Posted on:2004-06-19Degree:Ph.DType:Dissertation
University:Vanderbilt UniversityCandidate:Lawson, Rob AlanFull Text:PDF
GTID:1465390011977697Subject:American history
Abstract/Summary:
The dissertation opens with a question about human oppression: How do people respond to sustained discrimination and exploitation? Here, the subject is African American southerners and their music during the age of Jim Crow (1890--1945). My main premise is that black southerners from the lower Mississippi Valley created blues music as part of their larger cultural response to white supremacy as it developed in the twentieth century. I consider the ways in which blues music was both accommodation and resistance to Jim Crow.;The bluesmen's rejection of Jim Crow took many forms as a counterculture . They avoided plantation labor and other exploitive economic relationships in the South. They emphasized the dark and mischievous aspects of Afro-American synthesized Christianity. They openly used and abused a variety of narcotics, most often alcohol, and celebrated sexuality and sexual pleasure.
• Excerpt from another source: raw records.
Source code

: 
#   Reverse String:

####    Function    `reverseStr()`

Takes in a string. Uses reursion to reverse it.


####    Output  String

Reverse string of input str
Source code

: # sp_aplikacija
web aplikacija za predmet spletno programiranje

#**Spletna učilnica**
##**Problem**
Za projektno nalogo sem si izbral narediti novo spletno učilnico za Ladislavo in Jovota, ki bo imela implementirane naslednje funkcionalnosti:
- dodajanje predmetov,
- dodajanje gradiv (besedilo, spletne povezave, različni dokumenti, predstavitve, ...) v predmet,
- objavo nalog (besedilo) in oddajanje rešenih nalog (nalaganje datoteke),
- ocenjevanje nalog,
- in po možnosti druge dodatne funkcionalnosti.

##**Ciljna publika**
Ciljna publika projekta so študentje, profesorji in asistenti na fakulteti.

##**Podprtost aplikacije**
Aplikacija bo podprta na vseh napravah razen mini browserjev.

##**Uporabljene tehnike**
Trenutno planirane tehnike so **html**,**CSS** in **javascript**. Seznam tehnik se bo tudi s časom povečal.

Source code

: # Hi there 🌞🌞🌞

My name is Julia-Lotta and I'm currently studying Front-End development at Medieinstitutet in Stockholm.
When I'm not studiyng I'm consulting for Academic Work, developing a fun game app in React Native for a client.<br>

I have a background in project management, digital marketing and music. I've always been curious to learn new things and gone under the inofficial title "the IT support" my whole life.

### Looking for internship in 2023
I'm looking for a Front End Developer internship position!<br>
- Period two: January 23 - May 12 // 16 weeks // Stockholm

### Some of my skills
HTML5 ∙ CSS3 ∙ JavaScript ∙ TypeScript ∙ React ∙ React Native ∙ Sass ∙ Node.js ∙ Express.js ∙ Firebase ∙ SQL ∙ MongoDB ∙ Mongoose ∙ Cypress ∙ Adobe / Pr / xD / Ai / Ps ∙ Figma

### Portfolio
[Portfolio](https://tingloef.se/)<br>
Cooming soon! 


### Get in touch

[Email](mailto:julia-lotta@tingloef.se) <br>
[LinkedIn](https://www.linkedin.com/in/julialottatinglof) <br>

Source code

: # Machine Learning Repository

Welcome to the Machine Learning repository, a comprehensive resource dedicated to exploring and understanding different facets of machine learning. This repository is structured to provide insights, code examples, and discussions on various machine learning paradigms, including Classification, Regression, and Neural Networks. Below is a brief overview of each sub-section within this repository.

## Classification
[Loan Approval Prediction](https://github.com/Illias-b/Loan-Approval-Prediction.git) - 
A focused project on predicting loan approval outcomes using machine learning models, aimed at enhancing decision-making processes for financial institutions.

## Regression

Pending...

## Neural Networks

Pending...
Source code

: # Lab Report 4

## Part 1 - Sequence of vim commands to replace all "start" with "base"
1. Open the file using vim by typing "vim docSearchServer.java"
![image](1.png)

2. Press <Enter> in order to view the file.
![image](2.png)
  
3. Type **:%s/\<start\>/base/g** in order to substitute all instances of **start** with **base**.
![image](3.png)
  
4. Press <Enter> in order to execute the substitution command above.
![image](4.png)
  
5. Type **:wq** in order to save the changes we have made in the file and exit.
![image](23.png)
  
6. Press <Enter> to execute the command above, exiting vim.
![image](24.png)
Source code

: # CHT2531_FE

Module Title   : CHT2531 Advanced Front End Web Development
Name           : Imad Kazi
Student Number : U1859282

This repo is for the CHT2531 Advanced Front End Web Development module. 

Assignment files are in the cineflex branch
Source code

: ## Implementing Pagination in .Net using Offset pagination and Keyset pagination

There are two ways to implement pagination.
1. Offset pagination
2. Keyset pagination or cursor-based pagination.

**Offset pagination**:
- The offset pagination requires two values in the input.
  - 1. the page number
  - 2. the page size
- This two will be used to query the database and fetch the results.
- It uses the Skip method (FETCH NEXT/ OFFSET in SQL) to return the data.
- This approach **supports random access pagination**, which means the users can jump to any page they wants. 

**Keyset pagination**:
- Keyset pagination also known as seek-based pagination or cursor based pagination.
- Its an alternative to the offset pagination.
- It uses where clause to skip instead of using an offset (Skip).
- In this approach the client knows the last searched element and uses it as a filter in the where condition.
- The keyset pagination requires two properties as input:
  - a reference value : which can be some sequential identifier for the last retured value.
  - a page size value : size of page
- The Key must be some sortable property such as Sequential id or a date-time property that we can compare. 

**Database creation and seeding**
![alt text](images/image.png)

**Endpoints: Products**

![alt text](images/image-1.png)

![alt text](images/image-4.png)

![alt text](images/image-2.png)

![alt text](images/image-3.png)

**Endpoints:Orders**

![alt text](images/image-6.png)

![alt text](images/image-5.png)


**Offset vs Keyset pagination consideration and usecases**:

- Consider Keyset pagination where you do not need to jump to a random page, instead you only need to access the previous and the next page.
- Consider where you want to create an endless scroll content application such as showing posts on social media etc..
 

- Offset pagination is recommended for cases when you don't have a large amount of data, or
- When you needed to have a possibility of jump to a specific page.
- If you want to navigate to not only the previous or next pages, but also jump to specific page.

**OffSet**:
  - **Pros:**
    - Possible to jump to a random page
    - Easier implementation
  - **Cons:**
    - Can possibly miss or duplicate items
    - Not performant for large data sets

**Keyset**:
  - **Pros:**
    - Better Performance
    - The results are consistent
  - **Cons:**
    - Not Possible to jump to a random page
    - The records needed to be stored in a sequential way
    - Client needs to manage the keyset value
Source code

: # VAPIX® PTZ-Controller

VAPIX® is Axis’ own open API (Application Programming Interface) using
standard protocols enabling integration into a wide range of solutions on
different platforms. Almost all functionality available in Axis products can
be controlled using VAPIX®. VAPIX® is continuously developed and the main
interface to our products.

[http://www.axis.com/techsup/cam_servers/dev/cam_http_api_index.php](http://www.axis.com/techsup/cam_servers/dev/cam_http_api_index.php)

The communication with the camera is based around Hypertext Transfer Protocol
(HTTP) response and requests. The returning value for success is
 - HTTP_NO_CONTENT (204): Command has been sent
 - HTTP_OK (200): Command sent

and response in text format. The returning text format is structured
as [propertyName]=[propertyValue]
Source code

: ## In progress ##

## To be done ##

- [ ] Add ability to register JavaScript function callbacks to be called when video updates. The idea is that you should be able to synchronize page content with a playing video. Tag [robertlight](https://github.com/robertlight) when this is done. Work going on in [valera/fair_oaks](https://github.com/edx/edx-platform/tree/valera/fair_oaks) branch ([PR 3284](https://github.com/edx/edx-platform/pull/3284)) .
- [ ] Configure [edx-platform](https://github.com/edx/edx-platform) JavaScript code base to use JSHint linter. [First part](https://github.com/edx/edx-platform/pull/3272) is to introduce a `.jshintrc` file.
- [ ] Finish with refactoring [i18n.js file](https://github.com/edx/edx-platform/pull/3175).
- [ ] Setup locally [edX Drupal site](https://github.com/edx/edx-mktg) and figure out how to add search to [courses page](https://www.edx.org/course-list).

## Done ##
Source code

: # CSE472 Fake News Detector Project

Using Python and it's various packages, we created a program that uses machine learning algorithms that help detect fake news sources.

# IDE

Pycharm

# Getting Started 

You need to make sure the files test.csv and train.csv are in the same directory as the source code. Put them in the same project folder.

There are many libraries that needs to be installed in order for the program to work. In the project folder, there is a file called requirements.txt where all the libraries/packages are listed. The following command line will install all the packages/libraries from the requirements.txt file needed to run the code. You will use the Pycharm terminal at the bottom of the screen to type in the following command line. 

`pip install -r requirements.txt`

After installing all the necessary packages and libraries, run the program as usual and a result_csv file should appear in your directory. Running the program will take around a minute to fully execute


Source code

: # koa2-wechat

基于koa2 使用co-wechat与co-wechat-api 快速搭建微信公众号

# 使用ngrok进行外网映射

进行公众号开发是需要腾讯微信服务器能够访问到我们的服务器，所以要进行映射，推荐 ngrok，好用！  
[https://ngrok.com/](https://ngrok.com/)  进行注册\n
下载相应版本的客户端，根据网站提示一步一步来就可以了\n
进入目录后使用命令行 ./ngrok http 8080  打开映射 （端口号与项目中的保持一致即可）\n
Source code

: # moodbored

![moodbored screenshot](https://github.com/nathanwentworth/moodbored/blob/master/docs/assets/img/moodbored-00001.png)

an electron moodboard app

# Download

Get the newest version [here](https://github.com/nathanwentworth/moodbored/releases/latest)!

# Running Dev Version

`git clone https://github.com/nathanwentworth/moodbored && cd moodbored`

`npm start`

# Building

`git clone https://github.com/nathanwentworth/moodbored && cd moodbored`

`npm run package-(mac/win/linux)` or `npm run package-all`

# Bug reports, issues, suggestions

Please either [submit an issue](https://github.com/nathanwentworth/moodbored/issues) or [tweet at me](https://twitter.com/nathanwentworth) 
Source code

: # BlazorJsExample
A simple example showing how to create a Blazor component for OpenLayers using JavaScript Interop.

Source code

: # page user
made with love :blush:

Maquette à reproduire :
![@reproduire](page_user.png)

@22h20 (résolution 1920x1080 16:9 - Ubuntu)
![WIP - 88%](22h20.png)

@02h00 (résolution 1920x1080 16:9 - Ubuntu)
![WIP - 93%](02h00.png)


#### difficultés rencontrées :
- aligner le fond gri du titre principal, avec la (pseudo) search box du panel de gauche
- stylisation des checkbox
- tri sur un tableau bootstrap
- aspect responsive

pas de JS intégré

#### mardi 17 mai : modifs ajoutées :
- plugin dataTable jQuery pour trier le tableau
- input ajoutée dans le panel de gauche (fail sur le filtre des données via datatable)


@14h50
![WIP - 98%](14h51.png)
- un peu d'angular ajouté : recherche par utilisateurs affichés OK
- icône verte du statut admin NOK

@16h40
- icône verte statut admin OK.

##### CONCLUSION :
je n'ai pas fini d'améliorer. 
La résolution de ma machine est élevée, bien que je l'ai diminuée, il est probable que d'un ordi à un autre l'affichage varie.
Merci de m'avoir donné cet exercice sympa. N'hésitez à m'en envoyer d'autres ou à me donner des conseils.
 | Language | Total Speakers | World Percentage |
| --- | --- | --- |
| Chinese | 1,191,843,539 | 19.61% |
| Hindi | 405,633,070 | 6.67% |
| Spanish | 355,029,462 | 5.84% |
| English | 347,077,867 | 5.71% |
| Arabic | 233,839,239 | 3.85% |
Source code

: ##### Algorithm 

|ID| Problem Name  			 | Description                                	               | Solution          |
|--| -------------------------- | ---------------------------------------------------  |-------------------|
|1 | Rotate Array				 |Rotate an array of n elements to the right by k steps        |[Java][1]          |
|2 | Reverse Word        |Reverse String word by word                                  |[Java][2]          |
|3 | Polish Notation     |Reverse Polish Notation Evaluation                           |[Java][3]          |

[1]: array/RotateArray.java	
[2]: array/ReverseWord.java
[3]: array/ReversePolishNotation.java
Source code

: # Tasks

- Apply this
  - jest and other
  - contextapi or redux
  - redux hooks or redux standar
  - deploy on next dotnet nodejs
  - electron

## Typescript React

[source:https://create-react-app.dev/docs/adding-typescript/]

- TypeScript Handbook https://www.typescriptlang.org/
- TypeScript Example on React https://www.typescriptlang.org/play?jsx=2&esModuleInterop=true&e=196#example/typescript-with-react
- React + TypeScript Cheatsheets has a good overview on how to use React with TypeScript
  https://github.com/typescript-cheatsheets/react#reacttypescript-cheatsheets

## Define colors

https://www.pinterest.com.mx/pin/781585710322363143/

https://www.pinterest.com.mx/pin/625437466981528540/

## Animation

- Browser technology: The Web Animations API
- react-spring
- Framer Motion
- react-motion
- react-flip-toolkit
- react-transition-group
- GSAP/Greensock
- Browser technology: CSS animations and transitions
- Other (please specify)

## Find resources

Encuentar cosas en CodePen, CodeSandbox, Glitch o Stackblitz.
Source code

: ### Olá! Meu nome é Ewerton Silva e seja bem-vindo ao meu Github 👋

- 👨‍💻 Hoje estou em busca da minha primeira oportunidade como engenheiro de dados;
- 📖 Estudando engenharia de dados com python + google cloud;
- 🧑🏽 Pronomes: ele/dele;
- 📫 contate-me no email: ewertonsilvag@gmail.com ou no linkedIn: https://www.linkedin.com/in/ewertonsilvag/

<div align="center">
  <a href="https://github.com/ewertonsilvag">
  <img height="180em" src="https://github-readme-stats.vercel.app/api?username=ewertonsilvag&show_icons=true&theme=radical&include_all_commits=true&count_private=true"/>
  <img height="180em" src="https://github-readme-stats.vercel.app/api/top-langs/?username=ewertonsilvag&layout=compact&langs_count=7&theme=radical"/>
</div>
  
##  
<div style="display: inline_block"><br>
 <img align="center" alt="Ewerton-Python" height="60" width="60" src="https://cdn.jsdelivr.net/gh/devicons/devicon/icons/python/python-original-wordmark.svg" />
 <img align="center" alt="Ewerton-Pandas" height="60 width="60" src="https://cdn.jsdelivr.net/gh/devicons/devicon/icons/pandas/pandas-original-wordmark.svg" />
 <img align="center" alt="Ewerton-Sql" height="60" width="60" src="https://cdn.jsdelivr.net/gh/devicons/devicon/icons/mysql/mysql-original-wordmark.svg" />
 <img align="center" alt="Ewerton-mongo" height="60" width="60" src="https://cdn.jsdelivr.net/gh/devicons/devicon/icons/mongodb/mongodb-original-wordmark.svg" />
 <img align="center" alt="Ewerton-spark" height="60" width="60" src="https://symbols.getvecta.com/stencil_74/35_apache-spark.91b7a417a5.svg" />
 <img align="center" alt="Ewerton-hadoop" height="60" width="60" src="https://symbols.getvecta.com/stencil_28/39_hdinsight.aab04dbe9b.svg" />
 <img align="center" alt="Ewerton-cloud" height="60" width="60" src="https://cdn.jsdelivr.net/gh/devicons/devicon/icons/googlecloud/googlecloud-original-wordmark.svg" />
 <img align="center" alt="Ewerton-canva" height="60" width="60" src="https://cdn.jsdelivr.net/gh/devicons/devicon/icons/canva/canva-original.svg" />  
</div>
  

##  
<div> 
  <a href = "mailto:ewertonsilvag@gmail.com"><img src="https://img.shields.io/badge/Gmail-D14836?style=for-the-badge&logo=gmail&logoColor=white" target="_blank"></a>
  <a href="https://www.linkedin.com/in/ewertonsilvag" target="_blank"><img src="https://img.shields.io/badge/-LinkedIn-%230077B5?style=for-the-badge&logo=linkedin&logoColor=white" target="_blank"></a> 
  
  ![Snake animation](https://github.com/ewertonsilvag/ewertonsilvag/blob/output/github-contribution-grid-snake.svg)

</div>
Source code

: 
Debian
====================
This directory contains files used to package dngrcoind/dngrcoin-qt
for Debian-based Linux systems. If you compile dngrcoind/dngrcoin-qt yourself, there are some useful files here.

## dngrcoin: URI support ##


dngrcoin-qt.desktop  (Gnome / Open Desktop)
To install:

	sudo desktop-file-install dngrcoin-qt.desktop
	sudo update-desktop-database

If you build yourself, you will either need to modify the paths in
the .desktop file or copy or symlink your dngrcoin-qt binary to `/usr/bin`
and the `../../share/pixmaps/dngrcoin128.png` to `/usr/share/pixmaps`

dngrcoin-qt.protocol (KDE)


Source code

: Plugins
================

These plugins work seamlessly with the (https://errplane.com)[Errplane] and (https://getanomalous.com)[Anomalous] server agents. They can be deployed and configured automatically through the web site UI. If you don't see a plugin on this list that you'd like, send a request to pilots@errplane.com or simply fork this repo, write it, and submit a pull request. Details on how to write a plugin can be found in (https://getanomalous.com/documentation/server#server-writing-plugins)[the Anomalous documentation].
In living this "blues life," black musicians served as negative examples of proper conduct in the eyes of both white southerners and African Americans that preferred a more assimilationist approach to overcoming Jim Crow.;However, all black Americans did not remain bound to sharecropping in the plantation South. The Great Migration, two World Wars, the Great Depression and the New Deal all wrought major changes that reshaped the face of African-Americana. In the social crucible of the New Deal and World War II, African Americans began to express---through their music---that remaining countercultural to Jim Crow now included social assimilation into mainstream America. Blues artists during FDR's time carried out a far different rejection of Jim Crow than they had two decades before. Instead of reinforcing the exclusionary practices of segregation, black southerners began to include themselves in the collective American identity. By taking part in the war effort and experiencing patriotism on both the individual and collective level, African Americans claimed for themselves that which Jim Crow society so effectively had denied them: citizenship.